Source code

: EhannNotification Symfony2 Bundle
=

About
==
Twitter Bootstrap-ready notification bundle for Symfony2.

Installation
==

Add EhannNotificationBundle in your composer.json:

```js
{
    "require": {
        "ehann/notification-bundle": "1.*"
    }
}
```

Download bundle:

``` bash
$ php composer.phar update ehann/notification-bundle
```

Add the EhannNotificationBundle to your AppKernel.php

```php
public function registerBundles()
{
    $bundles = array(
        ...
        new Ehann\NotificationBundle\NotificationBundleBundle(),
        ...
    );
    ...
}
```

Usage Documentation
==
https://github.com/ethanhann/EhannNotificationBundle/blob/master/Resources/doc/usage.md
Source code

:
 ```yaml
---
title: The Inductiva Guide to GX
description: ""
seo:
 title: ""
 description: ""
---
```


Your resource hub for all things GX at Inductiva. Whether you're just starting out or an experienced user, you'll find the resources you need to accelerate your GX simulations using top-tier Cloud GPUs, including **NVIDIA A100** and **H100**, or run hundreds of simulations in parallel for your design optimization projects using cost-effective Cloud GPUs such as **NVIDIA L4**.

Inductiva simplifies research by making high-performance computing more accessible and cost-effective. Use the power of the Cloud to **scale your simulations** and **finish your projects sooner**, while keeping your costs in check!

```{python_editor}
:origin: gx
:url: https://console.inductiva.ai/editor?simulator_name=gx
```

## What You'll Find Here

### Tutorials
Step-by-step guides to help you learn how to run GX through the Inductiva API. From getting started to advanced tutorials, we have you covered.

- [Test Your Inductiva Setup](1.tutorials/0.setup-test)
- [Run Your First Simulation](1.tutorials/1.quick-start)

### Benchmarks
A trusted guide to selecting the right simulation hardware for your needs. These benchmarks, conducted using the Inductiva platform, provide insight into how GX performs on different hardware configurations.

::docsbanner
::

...

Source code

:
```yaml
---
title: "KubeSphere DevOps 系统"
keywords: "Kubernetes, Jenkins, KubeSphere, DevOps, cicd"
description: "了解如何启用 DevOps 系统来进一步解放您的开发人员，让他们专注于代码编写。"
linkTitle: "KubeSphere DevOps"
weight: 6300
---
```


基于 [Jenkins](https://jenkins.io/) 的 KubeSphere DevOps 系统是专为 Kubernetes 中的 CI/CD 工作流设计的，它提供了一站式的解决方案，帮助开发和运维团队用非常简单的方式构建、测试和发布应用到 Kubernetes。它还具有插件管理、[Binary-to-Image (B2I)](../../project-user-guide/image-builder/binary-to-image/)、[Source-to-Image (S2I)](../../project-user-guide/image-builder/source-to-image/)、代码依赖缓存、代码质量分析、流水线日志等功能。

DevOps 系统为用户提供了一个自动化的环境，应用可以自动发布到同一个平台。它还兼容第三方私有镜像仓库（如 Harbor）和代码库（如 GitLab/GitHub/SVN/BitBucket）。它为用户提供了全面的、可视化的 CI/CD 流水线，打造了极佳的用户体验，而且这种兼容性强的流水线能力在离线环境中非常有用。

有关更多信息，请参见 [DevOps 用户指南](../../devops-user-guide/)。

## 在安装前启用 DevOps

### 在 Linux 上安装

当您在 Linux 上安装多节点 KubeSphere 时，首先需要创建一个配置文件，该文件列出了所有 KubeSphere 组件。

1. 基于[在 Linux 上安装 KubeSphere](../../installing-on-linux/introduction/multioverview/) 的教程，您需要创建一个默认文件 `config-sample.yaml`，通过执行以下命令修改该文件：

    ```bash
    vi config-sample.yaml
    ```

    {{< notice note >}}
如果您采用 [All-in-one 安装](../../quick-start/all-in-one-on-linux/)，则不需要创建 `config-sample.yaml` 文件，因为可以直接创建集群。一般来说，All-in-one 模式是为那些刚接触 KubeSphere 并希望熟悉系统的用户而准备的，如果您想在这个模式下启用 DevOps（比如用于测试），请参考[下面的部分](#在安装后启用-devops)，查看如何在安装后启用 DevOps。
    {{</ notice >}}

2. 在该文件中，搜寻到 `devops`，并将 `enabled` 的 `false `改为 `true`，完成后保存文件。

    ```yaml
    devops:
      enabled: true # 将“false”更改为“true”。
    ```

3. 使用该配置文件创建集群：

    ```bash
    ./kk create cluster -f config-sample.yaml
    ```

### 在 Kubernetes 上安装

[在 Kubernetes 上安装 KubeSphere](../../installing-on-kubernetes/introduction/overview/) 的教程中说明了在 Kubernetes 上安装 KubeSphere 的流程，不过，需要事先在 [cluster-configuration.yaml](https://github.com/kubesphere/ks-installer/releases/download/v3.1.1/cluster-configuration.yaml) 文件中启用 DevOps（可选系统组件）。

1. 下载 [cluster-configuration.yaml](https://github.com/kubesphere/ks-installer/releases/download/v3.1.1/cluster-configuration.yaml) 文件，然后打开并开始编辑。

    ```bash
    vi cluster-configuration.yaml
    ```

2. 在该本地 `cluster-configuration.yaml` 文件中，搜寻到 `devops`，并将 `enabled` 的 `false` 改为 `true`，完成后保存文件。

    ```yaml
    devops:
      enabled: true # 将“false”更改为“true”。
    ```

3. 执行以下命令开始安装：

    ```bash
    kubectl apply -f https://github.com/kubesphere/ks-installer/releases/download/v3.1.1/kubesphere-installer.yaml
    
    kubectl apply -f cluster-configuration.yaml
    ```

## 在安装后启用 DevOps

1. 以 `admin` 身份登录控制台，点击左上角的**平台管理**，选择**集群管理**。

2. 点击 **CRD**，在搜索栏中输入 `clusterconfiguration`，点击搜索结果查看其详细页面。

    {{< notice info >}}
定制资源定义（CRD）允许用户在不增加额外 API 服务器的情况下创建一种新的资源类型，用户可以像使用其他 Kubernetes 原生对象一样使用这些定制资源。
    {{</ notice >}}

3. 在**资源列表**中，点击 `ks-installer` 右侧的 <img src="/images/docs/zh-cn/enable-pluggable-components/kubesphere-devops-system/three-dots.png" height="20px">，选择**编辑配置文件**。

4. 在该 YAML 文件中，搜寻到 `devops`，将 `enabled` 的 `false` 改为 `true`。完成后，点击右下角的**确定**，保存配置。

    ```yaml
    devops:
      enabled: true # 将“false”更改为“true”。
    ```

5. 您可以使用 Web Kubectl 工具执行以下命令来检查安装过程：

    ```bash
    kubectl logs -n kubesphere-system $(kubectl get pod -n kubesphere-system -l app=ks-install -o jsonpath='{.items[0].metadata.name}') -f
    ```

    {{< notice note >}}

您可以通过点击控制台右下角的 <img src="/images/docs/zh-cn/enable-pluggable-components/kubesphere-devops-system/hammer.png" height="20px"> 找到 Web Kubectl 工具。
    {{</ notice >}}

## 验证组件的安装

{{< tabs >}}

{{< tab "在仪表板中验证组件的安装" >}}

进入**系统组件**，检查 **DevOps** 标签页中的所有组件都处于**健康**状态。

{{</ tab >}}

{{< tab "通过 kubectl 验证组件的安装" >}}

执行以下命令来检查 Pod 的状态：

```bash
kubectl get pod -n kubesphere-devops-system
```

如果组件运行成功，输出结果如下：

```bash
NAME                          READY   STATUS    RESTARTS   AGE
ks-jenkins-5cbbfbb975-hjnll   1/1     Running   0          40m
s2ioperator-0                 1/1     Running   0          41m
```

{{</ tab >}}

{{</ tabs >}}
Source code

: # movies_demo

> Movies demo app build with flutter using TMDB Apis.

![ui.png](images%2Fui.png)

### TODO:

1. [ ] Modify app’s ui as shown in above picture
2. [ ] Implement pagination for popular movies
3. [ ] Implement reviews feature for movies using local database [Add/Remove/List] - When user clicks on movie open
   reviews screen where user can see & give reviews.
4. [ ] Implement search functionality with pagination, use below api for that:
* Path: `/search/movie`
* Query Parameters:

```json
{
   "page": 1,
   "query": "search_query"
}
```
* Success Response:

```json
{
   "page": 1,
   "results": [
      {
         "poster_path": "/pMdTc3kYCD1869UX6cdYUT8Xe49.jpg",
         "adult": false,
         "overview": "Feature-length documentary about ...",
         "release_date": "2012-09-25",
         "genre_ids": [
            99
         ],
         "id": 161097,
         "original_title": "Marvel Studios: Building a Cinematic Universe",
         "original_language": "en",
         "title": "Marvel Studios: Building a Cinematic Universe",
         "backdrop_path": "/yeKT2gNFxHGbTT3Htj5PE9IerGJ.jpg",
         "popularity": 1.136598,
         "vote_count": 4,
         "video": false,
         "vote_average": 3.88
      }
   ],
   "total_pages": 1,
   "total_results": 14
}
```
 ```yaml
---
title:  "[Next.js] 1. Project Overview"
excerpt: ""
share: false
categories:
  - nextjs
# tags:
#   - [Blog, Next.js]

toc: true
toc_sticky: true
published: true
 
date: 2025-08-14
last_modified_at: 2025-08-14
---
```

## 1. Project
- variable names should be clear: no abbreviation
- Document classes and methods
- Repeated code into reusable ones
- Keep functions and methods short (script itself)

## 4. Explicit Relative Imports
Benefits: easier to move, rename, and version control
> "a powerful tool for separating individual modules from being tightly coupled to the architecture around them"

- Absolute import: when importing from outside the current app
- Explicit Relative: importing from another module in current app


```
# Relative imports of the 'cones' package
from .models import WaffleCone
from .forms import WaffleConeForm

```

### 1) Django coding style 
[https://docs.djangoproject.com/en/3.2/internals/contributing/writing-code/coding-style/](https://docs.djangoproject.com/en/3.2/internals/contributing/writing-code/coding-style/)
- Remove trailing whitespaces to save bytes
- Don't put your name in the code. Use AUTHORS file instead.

INSTRUCTIONS TO FOLLOW ->
What lines in the listing contain "在安装后启用"? Copy them all.

YOUR RESPONSE ->
如果您采用 [All-in-one 安装](../../quick-start/all-in-one-on-linux/)，则不需要创建 `config-sample.yaml` 文件，因为可以直接创建集群。一般来说，All-in-one 模式是为那些刚接触 KubeSphere 并希望熟悉系统的用户而准备的，如果您想在这个模式下启用 DevOps（比如用于测试），请参考[下面的部分](#在安装后启用-devops)，查看如何在安装后启用 DevOps。
## 在安装后启用 DevOps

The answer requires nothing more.